▶ Instructions for the task
Within the records below, filter for lines carrying the word "examples" and copy them.

(Records from a data source)
-----

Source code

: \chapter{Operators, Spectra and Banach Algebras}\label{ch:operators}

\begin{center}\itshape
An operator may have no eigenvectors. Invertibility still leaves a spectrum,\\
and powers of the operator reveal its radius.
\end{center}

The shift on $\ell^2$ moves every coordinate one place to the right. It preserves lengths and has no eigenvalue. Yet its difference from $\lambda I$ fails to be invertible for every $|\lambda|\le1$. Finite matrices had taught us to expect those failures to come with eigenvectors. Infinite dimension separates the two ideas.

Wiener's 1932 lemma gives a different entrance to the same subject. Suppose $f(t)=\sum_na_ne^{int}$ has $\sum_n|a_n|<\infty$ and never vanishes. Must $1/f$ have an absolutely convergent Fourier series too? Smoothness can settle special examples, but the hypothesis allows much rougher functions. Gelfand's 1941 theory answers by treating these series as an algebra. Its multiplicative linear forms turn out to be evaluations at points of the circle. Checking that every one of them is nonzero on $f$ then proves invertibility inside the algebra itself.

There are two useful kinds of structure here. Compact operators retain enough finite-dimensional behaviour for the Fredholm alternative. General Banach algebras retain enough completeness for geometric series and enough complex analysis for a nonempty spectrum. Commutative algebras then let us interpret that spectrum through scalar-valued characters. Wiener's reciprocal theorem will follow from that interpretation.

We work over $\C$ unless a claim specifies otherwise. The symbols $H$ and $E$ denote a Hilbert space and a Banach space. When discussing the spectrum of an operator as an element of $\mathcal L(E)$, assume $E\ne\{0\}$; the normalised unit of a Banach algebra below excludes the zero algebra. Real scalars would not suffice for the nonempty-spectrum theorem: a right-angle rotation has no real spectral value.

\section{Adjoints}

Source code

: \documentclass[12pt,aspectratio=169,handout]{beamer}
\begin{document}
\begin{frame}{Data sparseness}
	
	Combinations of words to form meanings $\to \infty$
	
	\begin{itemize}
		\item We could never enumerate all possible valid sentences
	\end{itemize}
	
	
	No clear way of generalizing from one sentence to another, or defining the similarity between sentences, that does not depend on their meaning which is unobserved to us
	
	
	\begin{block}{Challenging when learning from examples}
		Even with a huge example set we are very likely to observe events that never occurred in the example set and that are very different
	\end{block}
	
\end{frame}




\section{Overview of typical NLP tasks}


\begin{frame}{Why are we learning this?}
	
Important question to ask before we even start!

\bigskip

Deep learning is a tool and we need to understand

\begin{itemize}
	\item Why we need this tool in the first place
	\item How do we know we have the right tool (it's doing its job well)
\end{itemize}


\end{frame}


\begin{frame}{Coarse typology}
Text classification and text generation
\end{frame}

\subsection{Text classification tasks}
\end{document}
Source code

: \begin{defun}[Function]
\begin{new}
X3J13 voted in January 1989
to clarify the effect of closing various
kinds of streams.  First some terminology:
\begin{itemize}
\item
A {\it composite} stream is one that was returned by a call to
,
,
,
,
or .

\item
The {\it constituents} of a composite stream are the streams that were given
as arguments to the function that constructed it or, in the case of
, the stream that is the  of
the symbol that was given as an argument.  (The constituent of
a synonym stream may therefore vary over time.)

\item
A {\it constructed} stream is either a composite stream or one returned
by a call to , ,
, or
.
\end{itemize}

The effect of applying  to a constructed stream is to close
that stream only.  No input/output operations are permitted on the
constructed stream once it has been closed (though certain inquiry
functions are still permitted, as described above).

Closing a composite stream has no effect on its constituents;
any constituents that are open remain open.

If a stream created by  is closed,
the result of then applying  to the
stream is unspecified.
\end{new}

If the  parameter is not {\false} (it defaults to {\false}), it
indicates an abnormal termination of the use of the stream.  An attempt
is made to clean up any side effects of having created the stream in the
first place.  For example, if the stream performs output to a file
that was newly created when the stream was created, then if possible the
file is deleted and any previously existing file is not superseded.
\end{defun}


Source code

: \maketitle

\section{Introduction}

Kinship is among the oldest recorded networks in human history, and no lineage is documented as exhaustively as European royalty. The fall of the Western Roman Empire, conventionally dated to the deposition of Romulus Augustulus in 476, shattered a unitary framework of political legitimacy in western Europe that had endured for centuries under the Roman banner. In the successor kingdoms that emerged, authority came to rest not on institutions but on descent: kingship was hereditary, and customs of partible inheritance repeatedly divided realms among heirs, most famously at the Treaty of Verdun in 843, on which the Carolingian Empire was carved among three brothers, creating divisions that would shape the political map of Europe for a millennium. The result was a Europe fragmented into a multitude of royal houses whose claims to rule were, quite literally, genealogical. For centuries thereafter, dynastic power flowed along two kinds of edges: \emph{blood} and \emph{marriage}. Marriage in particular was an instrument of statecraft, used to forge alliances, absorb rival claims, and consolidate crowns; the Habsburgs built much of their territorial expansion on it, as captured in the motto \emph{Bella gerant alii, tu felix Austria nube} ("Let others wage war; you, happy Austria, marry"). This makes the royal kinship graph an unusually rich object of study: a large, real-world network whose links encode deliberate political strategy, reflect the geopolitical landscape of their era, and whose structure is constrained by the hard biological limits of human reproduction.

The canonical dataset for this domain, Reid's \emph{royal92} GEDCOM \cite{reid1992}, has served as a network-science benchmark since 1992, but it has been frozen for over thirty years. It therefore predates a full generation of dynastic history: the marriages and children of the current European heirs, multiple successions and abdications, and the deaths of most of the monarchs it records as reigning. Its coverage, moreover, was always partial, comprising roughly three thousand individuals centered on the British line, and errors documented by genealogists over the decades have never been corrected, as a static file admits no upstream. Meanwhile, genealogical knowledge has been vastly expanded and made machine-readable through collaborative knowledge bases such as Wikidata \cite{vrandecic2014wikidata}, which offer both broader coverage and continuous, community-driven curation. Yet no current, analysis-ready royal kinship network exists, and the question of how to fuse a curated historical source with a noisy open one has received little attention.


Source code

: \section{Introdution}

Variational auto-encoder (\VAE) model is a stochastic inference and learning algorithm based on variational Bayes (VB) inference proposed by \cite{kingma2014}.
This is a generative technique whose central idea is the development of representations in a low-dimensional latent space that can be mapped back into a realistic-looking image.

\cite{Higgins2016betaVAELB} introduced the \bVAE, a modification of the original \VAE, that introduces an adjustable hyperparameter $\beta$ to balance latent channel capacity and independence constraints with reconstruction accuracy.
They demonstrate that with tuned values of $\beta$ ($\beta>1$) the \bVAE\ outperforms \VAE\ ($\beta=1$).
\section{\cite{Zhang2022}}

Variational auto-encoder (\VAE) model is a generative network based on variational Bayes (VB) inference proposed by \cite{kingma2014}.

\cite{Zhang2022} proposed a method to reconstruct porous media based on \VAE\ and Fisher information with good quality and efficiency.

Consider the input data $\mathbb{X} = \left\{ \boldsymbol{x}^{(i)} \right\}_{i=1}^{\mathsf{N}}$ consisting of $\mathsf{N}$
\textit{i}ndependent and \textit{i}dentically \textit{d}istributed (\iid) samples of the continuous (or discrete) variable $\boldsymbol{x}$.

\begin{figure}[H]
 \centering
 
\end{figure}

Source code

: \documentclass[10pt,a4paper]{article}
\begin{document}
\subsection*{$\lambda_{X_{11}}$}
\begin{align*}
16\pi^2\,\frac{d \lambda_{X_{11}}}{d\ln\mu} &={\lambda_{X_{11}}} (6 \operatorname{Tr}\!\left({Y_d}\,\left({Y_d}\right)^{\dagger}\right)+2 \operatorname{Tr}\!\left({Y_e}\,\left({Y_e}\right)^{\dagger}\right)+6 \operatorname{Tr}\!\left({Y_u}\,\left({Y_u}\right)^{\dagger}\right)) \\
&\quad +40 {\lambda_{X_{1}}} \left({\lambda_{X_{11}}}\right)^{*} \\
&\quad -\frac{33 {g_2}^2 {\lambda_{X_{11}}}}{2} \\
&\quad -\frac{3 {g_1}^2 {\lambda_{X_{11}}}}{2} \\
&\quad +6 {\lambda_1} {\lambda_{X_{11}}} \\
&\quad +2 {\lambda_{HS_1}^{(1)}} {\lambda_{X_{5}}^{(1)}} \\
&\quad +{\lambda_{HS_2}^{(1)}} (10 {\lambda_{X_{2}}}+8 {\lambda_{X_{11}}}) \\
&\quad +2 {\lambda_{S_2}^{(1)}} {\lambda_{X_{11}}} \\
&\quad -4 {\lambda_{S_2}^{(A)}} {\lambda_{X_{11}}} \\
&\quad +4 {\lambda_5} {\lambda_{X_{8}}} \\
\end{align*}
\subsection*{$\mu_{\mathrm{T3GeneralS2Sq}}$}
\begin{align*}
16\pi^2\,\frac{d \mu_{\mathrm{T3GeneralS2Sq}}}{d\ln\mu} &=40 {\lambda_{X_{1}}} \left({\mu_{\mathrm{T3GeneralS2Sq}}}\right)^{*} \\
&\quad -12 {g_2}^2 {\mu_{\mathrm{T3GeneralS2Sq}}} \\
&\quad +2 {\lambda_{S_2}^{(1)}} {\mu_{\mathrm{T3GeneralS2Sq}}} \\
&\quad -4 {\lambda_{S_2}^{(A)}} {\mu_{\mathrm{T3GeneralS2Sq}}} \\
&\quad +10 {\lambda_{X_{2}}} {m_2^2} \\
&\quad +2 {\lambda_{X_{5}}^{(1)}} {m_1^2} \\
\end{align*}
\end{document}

-----

▶ Result below
Wiener's 1932 lemma gives a different entrance to the same subject. Suppose $f(t)=\sum_na_ne^{int}$ has $\sum_n|a_n|<\infty$ and never vanishes. Must $1/f$ have an absolutely convergent Fourier series too? Smoothness can settle special examples, but the hypothesis allows much rougher functions. Gelfand's 1941 theory answers by treating these series as an algebra. Its multiplicative linear forms turn out to be evaluations at points of the circle. Checking that every one of them is nonzero on $f$ then proves invertibility inside the algebra itself.
	\begin{block}{Challenging when learning from examples}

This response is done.